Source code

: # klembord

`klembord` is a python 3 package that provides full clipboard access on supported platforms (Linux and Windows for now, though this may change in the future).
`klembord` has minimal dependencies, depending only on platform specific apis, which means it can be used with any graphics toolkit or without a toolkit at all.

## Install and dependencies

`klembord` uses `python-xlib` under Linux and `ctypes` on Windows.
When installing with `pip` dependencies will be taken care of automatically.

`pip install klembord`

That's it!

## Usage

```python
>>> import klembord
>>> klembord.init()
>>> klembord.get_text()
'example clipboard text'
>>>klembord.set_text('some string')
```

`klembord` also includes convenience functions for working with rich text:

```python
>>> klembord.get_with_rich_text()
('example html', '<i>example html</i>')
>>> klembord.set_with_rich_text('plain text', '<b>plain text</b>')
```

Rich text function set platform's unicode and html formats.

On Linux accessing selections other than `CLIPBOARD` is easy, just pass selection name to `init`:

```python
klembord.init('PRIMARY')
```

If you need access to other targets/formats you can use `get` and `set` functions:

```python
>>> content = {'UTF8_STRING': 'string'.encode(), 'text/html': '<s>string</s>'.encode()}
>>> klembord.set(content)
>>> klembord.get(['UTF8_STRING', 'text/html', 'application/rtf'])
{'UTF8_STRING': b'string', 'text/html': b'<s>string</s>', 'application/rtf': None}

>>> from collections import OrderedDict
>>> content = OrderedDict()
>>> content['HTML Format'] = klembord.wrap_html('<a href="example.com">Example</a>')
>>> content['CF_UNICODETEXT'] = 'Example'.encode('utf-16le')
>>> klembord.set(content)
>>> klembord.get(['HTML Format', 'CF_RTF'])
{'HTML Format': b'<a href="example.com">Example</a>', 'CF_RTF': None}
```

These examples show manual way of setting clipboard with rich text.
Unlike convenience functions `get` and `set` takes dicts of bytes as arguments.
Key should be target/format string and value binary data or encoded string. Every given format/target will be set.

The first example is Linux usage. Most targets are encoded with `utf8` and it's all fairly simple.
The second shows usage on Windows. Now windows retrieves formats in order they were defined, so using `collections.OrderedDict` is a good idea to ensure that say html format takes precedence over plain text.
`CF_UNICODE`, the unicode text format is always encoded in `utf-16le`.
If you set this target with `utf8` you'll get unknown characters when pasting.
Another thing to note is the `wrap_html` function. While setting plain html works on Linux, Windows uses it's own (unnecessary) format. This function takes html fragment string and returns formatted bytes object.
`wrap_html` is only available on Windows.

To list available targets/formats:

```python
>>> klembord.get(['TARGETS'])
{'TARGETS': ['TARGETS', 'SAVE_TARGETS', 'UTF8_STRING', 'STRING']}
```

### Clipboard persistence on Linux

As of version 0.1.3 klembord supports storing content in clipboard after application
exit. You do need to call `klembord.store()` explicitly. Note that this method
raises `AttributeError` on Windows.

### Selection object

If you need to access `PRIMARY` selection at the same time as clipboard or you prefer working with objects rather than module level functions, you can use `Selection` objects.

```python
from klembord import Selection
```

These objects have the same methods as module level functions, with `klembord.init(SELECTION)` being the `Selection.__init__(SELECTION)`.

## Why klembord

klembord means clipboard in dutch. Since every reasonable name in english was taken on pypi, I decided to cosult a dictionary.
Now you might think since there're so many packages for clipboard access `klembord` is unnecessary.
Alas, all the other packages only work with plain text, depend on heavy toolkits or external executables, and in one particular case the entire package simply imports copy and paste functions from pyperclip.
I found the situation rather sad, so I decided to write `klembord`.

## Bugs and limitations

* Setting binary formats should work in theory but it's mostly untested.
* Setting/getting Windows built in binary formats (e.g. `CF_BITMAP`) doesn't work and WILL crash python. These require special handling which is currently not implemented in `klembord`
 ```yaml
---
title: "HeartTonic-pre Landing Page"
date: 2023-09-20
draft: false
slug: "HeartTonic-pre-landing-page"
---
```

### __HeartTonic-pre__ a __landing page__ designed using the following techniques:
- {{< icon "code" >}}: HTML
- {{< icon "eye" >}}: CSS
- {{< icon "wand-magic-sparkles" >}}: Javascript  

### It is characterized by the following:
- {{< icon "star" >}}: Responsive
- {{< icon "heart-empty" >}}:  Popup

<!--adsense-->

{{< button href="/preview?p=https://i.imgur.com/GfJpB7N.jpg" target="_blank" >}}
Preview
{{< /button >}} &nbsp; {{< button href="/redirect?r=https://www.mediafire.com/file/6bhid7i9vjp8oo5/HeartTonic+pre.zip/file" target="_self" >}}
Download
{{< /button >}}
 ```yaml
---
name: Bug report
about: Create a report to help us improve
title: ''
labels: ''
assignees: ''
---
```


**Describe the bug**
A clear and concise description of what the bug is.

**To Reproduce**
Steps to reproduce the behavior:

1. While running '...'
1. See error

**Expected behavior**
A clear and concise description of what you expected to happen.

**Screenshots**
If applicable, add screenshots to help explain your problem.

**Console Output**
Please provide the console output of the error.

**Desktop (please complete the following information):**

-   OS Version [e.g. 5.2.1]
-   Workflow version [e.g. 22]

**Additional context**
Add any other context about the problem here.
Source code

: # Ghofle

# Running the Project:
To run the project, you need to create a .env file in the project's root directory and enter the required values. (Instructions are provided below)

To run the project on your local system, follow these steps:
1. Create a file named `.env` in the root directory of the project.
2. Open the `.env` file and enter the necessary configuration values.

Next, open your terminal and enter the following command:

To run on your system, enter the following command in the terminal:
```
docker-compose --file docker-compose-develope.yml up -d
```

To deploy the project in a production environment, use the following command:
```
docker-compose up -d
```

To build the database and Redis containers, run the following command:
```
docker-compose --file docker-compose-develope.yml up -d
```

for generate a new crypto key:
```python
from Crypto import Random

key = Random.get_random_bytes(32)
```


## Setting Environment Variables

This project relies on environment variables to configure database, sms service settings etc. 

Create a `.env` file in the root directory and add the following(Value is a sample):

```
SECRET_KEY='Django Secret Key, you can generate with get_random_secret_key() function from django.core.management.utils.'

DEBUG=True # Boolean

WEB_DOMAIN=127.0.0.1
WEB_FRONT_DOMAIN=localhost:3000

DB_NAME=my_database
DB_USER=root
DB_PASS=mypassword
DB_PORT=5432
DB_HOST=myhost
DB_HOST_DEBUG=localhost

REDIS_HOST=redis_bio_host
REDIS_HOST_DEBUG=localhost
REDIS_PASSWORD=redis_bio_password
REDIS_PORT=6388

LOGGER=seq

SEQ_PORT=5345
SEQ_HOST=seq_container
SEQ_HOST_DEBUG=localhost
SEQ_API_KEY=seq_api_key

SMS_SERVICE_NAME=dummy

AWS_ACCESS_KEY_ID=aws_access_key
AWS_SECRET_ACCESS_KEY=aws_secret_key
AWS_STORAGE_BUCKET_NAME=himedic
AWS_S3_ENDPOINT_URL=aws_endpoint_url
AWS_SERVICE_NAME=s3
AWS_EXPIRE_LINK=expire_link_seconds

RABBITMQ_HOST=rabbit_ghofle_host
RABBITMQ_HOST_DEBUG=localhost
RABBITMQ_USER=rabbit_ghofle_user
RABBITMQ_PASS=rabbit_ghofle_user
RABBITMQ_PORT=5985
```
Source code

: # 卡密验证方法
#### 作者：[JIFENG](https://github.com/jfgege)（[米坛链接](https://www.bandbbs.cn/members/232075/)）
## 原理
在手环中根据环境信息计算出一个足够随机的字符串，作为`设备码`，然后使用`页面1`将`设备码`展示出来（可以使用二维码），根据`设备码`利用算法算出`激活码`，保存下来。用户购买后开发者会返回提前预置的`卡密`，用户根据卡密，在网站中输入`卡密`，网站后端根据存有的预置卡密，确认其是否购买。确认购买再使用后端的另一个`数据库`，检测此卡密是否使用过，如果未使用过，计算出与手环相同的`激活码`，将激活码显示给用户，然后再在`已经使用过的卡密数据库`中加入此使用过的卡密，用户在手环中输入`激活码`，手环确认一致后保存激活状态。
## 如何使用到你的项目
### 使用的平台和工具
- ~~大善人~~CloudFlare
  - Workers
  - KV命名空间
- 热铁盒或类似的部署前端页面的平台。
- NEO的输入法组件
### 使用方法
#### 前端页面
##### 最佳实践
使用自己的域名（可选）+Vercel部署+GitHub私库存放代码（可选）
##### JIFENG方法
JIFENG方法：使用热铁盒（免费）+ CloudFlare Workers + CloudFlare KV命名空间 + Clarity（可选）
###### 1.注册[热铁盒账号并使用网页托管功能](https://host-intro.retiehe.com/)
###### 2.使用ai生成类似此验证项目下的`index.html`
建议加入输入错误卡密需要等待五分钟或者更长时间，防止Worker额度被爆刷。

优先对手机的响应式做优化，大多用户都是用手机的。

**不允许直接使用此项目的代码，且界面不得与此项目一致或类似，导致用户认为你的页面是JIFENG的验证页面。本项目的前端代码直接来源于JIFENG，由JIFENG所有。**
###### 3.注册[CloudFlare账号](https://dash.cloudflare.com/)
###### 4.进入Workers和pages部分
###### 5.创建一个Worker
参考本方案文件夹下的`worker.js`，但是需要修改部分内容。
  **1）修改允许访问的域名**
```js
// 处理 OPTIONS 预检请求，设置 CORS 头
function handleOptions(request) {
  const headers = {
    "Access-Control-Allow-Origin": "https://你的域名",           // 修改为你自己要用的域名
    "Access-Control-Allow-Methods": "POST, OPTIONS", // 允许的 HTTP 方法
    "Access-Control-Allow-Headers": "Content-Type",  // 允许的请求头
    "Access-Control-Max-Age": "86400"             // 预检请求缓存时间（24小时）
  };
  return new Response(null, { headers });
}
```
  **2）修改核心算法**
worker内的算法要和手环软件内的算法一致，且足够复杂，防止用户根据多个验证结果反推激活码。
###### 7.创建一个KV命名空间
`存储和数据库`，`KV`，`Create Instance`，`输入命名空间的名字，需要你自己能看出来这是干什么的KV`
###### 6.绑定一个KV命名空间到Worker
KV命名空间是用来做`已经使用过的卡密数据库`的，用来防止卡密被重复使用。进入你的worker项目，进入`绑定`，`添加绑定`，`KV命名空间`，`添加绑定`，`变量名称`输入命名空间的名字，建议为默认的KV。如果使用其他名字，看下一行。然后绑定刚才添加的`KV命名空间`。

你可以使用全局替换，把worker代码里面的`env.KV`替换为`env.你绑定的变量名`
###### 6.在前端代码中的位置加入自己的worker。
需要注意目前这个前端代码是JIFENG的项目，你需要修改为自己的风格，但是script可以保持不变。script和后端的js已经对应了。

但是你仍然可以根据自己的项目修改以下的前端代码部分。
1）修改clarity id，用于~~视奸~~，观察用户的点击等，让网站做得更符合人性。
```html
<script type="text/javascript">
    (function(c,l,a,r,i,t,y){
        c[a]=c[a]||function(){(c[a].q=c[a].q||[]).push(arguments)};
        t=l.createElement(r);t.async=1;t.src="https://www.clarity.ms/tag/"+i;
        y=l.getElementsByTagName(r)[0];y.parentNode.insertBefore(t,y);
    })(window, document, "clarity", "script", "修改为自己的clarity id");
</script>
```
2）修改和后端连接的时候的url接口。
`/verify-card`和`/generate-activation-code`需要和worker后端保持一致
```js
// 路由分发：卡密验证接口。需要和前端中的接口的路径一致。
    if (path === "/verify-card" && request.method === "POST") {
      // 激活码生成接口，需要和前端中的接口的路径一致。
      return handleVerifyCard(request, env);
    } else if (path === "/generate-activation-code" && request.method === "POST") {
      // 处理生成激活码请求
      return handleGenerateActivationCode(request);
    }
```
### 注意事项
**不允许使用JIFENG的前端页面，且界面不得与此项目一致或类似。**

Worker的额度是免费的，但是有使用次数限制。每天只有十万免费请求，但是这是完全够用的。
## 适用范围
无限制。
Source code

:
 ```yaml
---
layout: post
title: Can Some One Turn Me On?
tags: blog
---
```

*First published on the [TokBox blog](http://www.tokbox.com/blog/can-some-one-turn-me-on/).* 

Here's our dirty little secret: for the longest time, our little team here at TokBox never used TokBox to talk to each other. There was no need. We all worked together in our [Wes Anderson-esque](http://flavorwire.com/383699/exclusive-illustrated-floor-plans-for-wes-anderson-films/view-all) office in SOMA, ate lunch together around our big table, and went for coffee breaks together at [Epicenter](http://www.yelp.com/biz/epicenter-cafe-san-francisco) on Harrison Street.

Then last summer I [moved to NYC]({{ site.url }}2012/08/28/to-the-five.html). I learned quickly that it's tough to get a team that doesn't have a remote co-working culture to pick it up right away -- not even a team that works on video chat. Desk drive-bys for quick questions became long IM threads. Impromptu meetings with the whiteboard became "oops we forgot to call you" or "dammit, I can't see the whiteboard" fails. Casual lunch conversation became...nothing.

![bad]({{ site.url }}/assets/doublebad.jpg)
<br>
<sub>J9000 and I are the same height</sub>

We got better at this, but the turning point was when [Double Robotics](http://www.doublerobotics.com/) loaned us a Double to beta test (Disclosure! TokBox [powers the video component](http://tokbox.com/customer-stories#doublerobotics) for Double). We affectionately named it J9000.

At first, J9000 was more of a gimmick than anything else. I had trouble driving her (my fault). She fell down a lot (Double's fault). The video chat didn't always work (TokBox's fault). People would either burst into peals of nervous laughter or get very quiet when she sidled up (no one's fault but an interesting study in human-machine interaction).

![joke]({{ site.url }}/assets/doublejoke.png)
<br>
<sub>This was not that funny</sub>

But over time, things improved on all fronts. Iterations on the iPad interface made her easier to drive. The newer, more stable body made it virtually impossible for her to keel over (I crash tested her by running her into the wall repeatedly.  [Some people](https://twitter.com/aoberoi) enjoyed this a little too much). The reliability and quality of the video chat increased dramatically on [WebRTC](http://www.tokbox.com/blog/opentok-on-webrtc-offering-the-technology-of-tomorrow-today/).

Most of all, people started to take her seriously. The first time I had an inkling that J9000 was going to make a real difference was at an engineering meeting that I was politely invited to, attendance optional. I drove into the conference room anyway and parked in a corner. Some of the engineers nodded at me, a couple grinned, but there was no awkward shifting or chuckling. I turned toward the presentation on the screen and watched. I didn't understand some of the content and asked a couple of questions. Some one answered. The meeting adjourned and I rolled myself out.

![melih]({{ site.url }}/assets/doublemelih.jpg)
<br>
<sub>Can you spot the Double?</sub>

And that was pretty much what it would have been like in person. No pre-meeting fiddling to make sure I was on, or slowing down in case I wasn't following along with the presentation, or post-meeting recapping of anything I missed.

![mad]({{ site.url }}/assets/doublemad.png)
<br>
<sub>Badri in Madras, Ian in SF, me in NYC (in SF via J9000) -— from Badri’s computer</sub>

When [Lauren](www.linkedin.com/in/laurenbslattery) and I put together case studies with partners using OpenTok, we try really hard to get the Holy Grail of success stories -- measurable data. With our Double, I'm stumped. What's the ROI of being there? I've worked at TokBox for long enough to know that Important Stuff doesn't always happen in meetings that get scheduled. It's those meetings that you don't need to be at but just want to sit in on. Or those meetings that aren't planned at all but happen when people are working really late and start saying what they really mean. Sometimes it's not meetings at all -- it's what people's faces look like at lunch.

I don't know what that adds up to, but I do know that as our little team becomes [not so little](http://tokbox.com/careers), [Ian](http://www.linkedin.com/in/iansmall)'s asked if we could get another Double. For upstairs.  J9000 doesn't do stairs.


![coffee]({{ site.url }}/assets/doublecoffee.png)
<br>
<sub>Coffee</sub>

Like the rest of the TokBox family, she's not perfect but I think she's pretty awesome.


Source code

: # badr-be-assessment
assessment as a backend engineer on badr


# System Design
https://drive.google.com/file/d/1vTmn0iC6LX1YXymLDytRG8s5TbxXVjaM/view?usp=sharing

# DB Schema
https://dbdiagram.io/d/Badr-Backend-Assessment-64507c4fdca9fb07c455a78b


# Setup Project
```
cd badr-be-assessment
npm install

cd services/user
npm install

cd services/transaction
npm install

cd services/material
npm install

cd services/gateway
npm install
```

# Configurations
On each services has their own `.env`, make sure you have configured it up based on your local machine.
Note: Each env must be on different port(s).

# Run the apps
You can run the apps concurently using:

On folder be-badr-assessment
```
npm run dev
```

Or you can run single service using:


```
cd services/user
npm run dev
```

Required action: Going through the data above, return each line with the word "your".

Final answer:
If applicable, add screenshots to help explain your problem.
To run the project on your local system, follow these steps:
Next, open your terminal and enter the following command:
To run on your system, enter the following command in the terminal:
On each services has their own `.env`, make sure you have configured it up based on your local machine.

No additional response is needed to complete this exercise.